Yamandú Orsi became the third left-wing president in the history of Uruguay on Sunday and will succeed Luis Lacalle Pou, of the conservative National Party, on March 1, 2025.
40 years after the first elections after the civil-military dictatorship that Uruguay experienced between 1973 and 1985 and 20 years after the first victory of Tabaré Vázquez, the Frente Amplio will return to the government of this South American country in the hands of a politician member of the sector led by José ‘Pepe’ Mujica, who also served as head of state twice.
A history teacher, he is the son of a seamstress and a farmer. Yamandú Ramón Antonio Orsi Martínez was born in the capital of the Uruguayan department (province) of Canelones on June 13, 1967, the day the country recorded one of the worst frosts of the century, and he lived his early years “in the countryside” . (as it is generally called in Uruguay under the name of rural areas).
There, his father was dedicated to selling grapes to the wineries, but everything changed when he was five years old, when the “old man” was diagnosed with a herniated disc and the family had to move to the city, where they opened a warehouse.
Folk dancing was an extracurricular activity when Orsi was studying in high school and he, a lover of popular singing and Uruguayan folklore by artists such as Los Zucará, Alfredo Zitarrosa or Santiago Chalar, found there a youthful passion with which he won a competition and continued practicing for 11 years.

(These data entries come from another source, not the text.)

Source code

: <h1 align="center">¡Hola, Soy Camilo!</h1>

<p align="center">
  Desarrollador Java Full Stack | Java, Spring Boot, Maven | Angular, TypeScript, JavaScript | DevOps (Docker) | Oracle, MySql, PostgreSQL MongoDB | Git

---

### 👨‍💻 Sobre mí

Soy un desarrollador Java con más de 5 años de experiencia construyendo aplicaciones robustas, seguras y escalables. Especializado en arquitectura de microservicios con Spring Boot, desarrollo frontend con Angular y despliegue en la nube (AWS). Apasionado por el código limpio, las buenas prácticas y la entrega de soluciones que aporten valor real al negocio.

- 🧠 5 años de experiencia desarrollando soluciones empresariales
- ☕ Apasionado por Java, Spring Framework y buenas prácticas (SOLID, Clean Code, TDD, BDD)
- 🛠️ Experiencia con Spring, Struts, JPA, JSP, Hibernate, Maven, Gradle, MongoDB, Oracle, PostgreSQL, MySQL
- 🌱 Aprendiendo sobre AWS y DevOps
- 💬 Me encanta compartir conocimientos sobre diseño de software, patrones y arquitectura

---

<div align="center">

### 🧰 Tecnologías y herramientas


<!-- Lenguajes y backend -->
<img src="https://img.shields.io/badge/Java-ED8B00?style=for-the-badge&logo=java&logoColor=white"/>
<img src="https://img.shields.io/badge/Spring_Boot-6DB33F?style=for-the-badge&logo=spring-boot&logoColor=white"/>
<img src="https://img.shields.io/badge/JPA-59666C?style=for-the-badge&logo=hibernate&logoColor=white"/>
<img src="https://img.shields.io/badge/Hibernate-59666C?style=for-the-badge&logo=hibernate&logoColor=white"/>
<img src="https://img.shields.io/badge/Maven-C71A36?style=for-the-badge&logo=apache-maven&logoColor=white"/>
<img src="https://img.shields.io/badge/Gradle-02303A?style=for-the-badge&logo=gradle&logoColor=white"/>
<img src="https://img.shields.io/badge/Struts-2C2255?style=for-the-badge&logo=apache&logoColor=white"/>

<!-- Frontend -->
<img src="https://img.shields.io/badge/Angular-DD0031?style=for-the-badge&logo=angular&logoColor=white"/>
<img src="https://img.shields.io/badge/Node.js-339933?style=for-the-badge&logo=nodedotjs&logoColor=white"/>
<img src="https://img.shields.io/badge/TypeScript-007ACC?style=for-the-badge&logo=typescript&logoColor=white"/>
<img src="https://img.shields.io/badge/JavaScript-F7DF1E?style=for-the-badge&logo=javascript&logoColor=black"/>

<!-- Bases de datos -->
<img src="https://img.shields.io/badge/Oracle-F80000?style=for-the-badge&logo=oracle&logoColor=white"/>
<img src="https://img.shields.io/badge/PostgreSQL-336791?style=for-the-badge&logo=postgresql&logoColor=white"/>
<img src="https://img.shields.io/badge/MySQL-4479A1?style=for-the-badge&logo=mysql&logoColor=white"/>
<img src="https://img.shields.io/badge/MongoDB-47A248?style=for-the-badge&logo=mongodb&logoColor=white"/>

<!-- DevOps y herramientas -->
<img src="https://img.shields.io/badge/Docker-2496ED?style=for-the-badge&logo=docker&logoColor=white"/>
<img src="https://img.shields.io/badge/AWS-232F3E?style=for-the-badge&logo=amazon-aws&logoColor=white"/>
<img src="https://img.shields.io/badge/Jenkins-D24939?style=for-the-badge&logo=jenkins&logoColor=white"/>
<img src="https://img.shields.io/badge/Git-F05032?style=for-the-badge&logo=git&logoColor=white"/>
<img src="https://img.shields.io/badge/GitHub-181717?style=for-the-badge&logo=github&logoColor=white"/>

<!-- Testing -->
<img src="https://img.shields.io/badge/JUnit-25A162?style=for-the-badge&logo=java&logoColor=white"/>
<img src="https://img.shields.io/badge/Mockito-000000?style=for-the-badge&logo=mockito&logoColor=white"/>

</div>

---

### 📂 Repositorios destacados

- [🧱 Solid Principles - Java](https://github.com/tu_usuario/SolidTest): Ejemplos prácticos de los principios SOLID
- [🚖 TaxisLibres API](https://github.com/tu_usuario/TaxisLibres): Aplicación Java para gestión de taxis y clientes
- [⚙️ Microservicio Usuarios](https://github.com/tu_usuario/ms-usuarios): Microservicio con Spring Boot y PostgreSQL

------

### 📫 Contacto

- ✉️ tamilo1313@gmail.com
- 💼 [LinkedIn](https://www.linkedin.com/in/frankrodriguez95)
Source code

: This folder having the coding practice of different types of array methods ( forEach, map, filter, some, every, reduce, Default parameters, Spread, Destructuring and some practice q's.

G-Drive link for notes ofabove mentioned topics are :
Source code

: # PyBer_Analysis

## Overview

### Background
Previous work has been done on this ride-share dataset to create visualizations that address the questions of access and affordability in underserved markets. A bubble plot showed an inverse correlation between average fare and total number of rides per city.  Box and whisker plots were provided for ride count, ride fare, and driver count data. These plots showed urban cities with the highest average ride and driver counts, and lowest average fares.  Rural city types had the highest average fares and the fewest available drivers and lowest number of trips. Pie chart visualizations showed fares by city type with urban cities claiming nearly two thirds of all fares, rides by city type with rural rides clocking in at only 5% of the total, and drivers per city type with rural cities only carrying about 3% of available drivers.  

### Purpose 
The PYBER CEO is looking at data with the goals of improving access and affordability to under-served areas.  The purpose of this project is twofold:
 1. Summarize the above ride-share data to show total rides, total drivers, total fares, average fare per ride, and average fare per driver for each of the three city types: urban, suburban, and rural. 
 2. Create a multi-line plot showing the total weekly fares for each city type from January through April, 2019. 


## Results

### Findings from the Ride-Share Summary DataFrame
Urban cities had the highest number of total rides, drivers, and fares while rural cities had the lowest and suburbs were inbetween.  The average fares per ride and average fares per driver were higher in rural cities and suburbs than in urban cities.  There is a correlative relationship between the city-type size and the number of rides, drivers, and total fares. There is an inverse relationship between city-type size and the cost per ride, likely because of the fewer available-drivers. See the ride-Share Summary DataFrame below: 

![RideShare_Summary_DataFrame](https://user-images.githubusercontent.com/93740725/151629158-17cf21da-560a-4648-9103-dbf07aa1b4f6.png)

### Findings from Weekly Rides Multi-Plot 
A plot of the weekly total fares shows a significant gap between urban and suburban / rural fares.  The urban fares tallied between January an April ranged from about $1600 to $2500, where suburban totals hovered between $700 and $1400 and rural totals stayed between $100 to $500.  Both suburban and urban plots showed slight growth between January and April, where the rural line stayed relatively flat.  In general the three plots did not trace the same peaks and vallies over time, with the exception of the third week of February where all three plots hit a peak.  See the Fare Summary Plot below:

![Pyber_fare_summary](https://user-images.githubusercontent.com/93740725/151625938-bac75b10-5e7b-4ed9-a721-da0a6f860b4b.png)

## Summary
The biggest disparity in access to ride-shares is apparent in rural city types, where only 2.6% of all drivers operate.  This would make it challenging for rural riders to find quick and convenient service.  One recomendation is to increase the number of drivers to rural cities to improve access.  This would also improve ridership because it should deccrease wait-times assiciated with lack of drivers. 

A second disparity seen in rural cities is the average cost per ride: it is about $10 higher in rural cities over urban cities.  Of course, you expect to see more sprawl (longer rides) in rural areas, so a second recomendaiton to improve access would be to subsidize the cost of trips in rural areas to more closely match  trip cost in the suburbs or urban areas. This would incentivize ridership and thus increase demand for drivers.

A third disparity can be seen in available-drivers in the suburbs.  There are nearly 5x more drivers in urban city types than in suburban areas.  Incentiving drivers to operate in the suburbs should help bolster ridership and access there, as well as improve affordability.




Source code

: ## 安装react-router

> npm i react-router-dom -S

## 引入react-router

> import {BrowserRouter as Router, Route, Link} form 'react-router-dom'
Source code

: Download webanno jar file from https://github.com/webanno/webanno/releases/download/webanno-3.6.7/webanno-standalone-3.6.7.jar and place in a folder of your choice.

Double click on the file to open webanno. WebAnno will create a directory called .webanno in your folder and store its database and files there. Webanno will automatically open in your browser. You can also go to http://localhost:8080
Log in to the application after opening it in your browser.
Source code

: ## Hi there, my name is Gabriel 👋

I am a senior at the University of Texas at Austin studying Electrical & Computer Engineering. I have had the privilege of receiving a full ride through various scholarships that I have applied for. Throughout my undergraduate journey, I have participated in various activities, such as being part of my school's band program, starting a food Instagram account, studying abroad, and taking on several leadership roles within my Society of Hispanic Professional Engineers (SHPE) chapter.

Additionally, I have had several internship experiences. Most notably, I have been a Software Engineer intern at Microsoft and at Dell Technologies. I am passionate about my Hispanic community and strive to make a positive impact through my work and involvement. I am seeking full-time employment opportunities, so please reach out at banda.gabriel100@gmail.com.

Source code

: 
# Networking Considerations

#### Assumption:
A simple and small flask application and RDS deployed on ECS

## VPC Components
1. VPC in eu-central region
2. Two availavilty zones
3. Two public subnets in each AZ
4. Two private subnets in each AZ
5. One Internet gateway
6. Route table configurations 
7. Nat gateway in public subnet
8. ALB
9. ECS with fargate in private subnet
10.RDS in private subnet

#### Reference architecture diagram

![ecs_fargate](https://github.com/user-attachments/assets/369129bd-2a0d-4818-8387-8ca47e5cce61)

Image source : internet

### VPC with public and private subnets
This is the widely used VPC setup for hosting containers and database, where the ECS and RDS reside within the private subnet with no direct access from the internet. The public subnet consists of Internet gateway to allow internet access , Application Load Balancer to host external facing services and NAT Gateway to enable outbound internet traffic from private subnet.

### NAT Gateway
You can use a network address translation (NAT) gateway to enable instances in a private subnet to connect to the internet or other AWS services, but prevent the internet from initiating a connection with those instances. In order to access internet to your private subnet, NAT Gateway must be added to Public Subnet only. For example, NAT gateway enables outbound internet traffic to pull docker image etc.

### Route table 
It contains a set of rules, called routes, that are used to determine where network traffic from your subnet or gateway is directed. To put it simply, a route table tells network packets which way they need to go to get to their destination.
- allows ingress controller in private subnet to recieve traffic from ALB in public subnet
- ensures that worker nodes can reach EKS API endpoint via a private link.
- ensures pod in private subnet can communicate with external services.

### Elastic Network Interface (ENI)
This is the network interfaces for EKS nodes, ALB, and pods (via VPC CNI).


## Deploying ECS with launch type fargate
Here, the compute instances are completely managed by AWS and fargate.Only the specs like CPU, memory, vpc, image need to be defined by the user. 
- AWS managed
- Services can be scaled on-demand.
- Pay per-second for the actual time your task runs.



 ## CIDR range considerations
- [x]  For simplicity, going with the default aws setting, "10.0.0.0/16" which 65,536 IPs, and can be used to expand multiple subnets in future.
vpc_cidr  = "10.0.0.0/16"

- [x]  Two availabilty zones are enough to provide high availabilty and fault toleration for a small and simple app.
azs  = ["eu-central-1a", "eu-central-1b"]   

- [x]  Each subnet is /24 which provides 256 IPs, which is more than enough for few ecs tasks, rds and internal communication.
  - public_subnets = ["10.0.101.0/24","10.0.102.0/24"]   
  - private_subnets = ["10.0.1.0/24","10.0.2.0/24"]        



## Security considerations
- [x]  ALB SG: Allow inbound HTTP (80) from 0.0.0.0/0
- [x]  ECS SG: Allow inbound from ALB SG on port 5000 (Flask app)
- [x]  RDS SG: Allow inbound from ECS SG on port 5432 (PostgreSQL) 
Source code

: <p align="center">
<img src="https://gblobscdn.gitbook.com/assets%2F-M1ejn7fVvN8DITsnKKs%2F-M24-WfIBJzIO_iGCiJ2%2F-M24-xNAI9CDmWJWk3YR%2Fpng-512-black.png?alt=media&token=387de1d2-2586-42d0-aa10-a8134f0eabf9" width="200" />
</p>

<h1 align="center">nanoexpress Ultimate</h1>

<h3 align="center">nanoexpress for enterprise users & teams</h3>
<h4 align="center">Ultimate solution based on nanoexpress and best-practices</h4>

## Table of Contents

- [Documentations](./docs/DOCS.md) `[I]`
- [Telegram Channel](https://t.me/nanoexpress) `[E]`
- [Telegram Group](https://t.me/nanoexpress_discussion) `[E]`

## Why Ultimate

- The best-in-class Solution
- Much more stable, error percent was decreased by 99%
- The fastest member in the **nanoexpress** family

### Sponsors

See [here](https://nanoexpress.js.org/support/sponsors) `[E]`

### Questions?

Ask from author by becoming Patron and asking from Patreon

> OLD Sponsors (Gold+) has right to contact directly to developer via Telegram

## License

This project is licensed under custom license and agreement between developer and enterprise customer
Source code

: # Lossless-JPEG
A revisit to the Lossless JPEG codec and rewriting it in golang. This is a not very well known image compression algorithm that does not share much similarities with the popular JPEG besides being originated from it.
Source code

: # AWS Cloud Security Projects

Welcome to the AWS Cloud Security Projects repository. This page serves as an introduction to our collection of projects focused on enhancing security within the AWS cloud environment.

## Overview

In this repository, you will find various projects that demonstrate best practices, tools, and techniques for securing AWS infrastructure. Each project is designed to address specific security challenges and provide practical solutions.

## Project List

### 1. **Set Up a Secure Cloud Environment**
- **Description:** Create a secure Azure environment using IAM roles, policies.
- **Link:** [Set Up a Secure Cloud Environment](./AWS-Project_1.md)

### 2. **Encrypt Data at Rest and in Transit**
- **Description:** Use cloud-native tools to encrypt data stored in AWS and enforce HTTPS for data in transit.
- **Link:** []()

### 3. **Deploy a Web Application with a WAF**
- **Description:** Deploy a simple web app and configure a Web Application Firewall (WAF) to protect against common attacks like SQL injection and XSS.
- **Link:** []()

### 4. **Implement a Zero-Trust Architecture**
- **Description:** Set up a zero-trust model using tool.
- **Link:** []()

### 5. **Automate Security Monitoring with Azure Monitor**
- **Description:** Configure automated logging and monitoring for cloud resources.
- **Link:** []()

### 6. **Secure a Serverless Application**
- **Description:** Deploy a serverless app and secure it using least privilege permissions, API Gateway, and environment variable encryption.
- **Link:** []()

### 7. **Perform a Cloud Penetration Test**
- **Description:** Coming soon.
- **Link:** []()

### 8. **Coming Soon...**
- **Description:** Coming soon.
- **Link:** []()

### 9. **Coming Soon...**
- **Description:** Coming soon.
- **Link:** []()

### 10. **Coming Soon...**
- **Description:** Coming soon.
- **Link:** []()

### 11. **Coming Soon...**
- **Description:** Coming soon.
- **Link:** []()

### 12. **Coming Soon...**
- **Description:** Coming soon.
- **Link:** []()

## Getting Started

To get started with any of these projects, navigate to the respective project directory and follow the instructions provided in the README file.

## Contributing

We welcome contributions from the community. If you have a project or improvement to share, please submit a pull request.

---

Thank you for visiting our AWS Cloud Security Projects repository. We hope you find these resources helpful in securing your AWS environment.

During the dictatorship, attracted by figures like “Che” Guevara, he began to take an interest in politics. After experiencing the excitement of the democratic reopening of 1985, Orsi began serving in the ranks of the Frente Amplistas.
Shortly before his affiliation in 1989 with the Popular Participation Movement (MPP), created that year by “Pepe” Mujica and other former guerrillas of the National Liberation Movement-Tupamaros, he had begun a career in international relations that in one month it changed to teaching History.
Alongside working in the warehouse, during his third year of study in Montevideo he began giving classes, getting down from his chair on the teaching platform to stand alongside the students. “It was a whole new wave (…), we broke with this pattern of the professor up there,” he declared in an interview.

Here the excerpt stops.